Przez pierwsze tygodnie rozgotowane (min.3-4h na wolnym ogniu) mieso indyk/krolik/kaczka z wywarem, potem stopniowo wprowadzany twarog, surowe parzone miesko/serca drobiowe (zoladki sa za twarde, watrobki dawaly bolesnosc zoladka).
Obecnie ustabilizowany na Granata Pet, Grau, mieso + dodatki (nabial: twarog, mleko kozie, zoltko), porcje rozbite na male dawki 5-6x dziennie, pierwsza kolo 6.30 rano, ostatnia kolo 22.00

Re: Działamy, by JELITA RUSZYŁY tylko jak???

PostNapisane: Pon sty 22, 2018 22:47
przez zorro14
FuterNiemyty pisze:Moge podpowiedziec, jak poszlo u mojego trzustkowca-watrobowca.
Przez pierwsze tygodnie rozgotowane (min.3-4h na wolnym ogniu) mieso indyk/krolik/kaczka z wywarem, potem stopniowo wprowadzany twarog, surowe parzone miesko/serca drobiowe (zoladki sa za twarde, watrobki dawaly bolesnosc zoladka).
Obecnie ustabilizowany na Granata Pet, Grau, mieso + dodatki (nabial: twarog, mleko kozie, zoltko), porcje rozbite na male dawki 5-6x dziennie, pierwsza kolo 6.30 rano, ostatnia kolo 22.00


Dzięki. Niby weterynarz nie zalecił żadnej specjalnej diety poza chudym jedzeniem (kurczak, indyk, królik) ale mam poczucie, że dieta pomoże wyciszyć bolący brzuszek.
A czy twój misiek mimo bolesności miał i ma apetyt? Mój mały - tak.

Re: Działamy, by JELITA RUSZYŁY tylko jak???

PostNapisane: Pon sty 22, 2018 23:07
przez FuterNiemyty
Niechetnie jadl, bo i mdlosci i bolesnosc. Ale powoli, stopniowo sie rozbujal. Teraz konia z kopytami by pozarl i zaczyna kota przypominac ;).

Re: Działamy, by JELITA RUSZYŁY tylko jak???

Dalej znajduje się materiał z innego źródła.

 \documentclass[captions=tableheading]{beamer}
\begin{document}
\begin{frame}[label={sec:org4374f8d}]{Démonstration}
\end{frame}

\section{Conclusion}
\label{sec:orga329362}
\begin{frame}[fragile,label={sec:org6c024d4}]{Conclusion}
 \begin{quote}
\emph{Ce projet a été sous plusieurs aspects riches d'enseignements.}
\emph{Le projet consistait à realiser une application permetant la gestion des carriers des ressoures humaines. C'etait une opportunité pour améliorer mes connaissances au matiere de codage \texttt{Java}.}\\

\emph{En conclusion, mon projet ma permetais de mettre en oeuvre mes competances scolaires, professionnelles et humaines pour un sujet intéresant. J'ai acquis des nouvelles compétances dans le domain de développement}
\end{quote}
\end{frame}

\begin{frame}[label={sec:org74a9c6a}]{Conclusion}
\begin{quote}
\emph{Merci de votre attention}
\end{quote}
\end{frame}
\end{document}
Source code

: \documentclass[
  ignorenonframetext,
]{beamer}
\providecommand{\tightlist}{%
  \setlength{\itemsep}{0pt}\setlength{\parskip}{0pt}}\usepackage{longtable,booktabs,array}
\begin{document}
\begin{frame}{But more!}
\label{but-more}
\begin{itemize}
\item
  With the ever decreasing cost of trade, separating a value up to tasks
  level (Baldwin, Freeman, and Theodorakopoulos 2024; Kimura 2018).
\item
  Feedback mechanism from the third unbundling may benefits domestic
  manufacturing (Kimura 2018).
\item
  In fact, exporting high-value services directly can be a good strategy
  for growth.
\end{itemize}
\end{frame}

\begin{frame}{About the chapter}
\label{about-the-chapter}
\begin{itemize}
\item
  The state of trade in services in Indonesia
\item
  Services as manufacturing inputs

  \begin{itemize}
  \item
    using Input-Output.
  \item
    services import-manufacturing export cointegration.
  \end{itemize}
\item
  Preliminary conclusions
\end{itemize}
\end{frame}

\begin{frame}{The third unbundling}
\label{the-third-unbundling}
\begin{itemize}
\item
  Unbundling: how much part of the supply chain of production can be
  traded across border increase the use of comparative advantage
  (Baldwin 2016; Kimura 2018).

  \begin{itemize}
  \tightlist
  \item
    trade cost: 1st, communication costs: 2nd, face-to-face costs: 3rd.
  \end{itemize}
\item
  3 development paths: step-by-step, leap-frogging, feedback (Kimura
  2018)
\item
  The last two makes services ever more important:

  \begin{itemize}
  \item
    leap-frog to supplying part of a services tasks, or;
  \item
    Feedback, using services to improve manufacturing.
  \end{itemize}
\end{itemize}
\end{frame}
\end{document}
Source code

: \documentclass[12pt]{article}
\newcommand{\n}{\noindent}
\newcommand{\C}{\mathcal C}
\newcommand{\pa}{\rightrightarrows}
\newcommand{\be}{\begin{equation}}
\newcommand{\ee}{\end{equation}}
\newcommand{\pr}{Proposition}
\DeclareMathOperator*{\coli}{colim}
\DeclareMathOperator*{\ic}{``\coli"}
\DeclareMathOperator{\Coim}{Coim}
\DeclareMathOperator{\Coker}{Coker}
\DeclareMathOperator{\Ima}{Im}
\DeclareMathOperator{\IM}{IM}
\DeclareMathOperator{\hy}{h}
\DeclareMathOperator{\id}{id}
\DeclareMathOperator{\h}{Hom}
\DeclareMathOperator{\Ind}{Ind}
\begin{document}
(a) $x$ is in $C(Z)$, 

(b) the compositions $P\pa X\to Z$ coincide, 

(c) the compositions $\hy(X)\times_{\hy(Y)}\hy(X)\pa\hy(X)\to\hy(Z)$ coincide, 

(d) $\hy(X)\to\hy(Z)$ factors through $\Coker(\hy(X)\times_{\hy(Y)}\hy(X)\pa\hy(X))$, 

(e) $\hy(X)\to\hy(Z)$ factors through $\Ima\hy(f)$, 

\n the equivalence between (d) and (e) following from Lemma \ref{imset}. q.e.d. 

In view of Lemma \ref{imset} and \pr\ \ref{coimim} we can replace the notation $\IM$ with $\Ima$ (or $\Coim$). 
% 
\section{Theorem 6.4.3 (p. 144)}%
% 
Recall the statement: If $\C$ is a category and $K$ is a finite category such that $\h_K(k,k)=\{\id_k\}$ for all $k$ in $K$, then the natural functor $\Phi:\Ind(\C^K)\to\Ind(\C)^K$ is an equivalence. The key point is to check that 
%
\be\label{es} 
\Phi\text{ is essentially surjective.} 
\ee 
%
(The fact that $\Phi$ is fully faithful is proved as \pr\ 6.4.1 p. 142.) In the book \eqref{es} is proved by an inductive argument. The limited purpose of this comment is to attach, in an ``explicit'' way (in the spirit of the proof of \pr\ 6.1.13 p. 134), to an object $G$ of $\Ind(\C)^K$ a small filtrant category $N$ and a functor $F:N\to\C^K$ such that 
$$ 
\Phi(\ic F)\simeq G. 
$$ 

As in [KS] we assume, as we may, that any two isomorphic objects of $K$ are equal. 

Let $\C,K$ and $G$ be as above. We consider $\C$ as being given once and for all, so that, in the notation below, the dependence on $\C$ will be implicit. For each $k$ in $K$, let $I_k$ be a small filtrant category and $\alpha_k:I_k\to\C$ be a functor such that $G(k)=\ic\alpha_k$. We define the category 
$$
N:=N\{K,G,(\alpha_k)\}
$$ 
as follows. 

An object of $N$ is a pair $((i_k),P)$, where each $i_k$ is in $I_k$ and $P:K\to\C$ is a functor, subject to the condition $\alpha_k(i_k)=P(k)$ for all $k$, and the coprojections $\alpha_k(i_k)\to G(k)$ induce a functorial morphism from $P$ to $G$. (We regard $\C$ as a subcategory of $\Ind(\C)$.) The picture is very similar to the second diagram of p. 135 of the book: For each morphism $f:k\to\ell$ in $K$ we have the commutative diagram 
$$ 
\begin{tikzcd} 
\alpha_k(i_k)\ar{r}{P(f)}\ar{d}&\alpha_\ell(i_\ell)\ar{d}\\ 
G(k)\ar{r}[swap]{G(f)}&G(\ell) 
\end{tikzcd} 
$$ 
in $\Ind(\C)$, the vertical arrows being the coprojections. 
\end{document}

PostNapisane: Nie lut 11, 2018 13:20
przez zorro14
No i cisza!
Tymczasem po przeleczeniu tartiaksonem (bez wielkich nadziei od weta) - rzekomy guz trzustki się wchłonął (bo był odczynem zapalnym) a oczom naszym na USG ukazały się mega kamienie w woreczku żółciowym.
Pytanie teraz - kto miał do czynienia z przypadkiem mega kamieni u kota w wieku 1 roku? Kto o tym słyszał, a najlepiej -= kto to leczył?
Chyba założę gdzieś nowy watek, bo na razie nie znalazłam żadnego pasującego.

Re: Działamy, by JELITA RUSZYŁY tylko jak???

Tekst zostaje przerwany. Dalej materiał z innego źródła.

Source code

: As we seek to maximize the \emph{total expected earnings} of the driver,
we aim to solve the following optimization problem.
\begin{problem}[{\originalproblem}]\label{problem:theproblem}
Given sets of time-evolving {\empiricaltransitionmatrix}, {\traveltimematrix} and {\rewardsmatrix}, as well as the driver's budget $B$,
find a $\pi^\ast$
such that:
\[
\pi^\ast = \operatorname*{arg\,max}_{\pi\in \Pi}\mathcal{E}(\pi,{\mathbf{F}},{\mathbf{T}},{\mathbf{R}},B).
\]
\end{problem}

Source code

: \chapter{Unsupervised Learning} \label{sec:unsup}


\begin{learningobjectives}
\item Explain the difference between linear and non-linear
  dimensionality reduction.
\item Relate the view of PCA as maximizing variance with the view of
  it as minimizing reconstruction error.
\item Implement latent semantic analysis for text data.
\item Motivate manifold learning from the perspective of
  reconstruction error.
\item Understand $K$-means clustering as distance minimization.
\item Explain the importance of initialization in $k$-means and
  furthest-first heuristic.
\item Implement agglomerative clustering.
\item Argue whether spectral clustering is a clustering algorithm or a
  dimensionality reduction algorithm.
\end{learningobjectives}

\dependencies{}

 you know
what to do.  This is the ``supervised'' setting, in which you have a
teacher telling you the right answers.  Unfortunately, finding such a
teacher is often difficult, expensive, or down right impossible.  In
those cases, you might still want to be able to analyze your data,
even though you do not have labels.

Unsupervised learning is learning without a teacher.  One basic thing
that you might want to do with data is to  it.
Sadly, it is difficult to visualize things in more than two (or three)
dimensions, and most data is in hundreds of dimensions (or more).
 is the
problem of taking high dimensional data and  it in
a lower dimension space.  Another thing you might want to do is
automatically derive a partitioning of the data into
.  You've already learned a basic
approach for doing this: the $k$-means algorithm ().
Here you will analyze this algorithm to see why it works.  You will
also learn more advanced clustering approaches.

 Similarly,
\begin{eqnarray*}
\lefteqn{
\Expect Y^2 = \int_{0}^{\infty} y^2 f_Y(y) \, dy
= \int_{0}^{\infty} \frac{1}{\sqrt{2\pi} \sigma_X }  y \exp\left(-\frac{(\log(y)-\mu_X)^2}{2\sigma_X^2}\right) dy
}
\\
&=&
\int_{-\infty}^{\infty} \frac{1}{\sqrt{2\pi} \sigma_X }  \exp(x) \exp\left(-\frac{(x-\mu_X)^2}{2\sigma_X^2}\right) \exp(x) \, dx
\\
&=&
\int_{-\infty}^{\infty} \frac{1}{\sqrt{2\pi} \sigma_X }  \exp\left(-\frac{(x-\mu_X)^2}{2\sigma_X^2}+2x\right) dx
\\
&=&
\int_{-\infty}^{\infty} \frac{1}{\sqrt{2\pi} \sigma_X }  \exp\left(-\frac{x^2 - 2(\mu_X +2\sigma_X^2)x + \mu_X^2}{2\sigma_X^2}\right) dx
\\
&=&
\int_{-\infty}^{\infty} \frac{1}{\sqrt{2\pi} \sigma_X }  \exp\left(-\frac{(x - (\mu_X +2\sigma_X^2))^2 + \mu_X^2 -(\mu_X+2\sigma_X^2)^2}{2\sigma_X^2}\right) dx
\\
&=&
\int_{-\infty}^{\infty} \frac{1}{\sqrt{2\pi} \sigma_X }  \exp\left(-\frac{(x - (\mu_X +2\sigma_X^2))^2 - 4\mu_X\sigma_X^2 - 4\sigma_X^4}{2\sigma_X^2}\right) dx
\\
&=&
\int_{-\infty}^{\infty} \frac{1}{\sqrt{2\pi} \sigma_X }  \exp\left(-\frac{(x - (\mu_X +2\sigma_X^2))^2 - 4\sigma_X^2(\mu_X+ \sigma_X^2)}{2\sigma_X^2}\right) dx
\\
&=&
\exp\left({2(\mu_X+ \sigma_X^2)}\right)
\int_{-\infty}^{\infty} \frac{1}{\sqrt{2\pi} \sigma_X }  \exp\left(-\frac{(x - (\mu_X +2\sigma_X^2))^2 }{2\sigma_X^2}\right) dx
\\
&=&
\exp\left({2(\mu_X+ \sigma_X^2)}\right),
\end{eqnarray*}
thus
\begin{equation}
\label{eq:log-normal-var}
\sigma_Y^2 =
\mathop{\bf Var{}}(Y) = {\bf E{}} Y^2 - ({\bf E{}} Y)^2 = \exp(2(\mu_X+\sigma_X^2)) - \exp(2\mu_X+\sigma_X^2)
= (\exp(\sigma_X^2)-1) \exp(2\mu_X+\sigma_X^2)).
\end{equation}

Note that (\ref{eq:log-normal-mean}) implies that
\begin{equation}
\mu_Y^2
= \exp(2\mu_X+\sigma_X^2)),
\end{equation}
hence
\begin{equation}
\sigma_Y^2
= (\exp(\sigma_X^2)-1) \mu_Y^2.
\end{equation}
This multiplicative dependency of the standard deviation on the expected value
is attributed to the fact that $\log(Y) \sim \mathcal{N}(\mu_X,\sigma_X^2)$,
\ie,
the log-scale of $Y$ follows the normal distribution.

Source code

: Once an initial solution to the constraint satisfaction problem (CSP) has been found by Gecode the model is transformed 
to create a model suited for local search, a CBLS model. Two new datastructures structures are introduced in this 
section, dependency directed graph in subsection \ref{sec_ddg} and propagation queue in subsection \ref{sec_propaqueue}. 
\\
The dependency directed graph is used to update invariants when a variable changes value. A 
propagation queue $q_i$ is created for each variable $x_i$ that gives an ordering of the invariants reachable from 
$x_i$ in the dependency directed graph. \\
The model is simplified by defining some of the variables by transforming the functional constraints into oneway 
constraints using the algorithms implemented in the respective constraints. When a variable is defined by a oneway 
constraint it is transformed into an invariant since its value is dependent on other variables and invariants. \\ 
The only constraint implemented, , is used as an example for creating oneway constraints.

PostNapisane: Nie lut 11, 2018 14:32
przez izka53
nie zakladaj nowego wątku, w tym zmień tylko tytul.

Re: Działamy, by JELITA RUSZYŁY tylko jak???

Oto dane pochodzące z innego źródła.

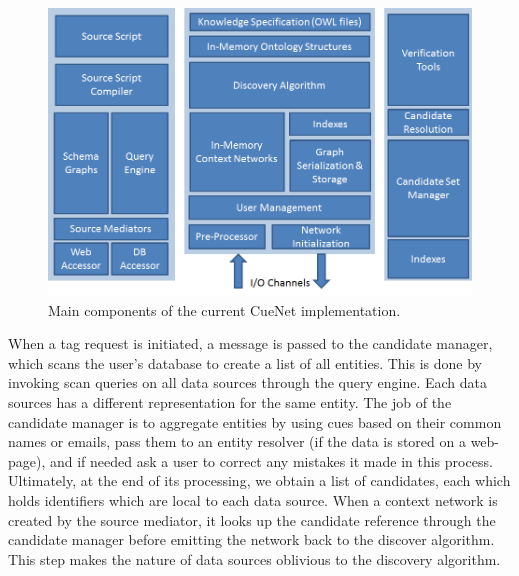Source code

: \begin{figure}[t]
\centering
\includegraphics[width=\textwidth]{media/chapter4/detailed-concept-arch.png}
\caption{Main components of the current CueNet implementation.}
\label{fig:d-concept-arch}
\end{figure}

When a tag request is initiated, a message is passed to the candidate manager, which scans the user's database to create a list of all entities. This is done by invoking scan queries on all data sources through the query engine. Each data sources has a different representation for the same entity. The job of the candidate manager is to aggregate entities by using cues based on their common names or emails, pass them to an entity resolver (if the data is stored on a web-page), and if needed ask a user to correct any mistakes it made in this process. Ultimately, at the end of its processing, we obtain a list of candidates, each which holds identifiers which are local to each data source. When a context network is created by the source mediator, it looks up the candidate reference through the candidate manager before emitting the network back to the discover algorithm. This step makes the nature of data sources oblivious to the discovery algorithm.


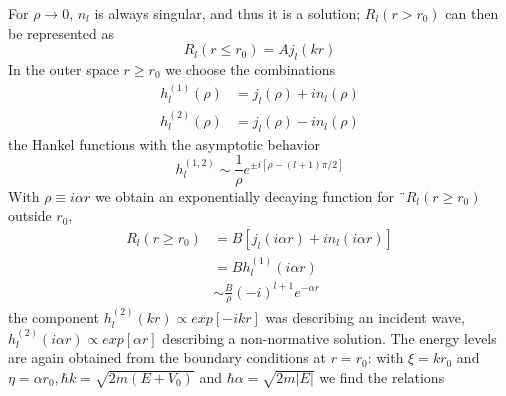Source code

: For $\rho\rightarrow 0$, $n_l$ is always singular, and thus it is a solution; $R_l(r>r_0)$ can then be represented as
\begin{equation}
    R_{l}\left(r \leq r_{0}\right)=A j_{l}(k r)
    \end{equation}
In the outer space $r \geq r_0$ we choose the combinations
\begin{equation}
\begin{aligned} h_{l}^{(1)}(\rho) &=j_{l}(\rho)+i n_{l}(\rho) \\ h_{l}^{(2)}(\rho) &=j_{l}(\rho)-i n_{l}(\rho) \end{aligned}
\end{equation}
the Hankel functions with the asymptotic behavior
\begin{equation}
    h_{l}^{(1,2)} \sim \frac{1}{\rho} e^{\pm i[\rho-(l+1) \pi / 2]}
    \end{equation}
With $\rho\equiv i\alpha r$ we obtain an exponentially decaying function for ¨$R_l (r \geq r_0)$ outside $r_0$,
\begin{equation}
\begin{aligned} R_{l}\left(r \geq r_{0}\right) &=B\left[j_{l}(i \alpha r)+i n_{l}(i \alpha r)\right] \\ &=B h_{l}^{(1)}(i \alpha r) \\ & \sim \frac{B}{\rho}(-i)^{l+1} e^{-\alpha r} \end{aligned}
\end{equation}
the component $h_l^{(2)}(kr)\propto exp[-ikr]$ was describing an incident wave, $h_l^{(2)}(i\alpha r)\propto exp[\alpha r]$ describing a non-normative solution. The energy levels are again obtained from the boundary conditions at $r = r_0$: with $\xi = kr_0$ and $\eta =\alpha r_0,\hbar k=\sqrt{2m(E+V_0)}$ and $\hbar \alpha = \sqrt{2m|E|}$ we find the relations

PostNapisane: Nie lut 11, 2018 19:04
przez Blue
Mój kot nie miał kamieni w pęcherzyku żółciowym, za to osad mocno zbity i nowotwór - on głownie odpowiadał za niedrożność pęcherzyka.
Żaba miała usunięty pęcherzyk - bardzo szybko do siebie doszła po operacji, żyła potem tylko dwa lata ale nie z powodu braku tego organu, z tej strony nie było dolegliwości.
Bardzo ważne po takiej operacji jest by kot dostawał często ale małe porcje jedzenia, bo żółć spływa stale do dwunastnicy, nie jest magazynowana w pęcherzyku, a ściekając na pustą śluzówkę może ją bardzo drażnić - soki trawienne u mięsożerców są mocno drażniące.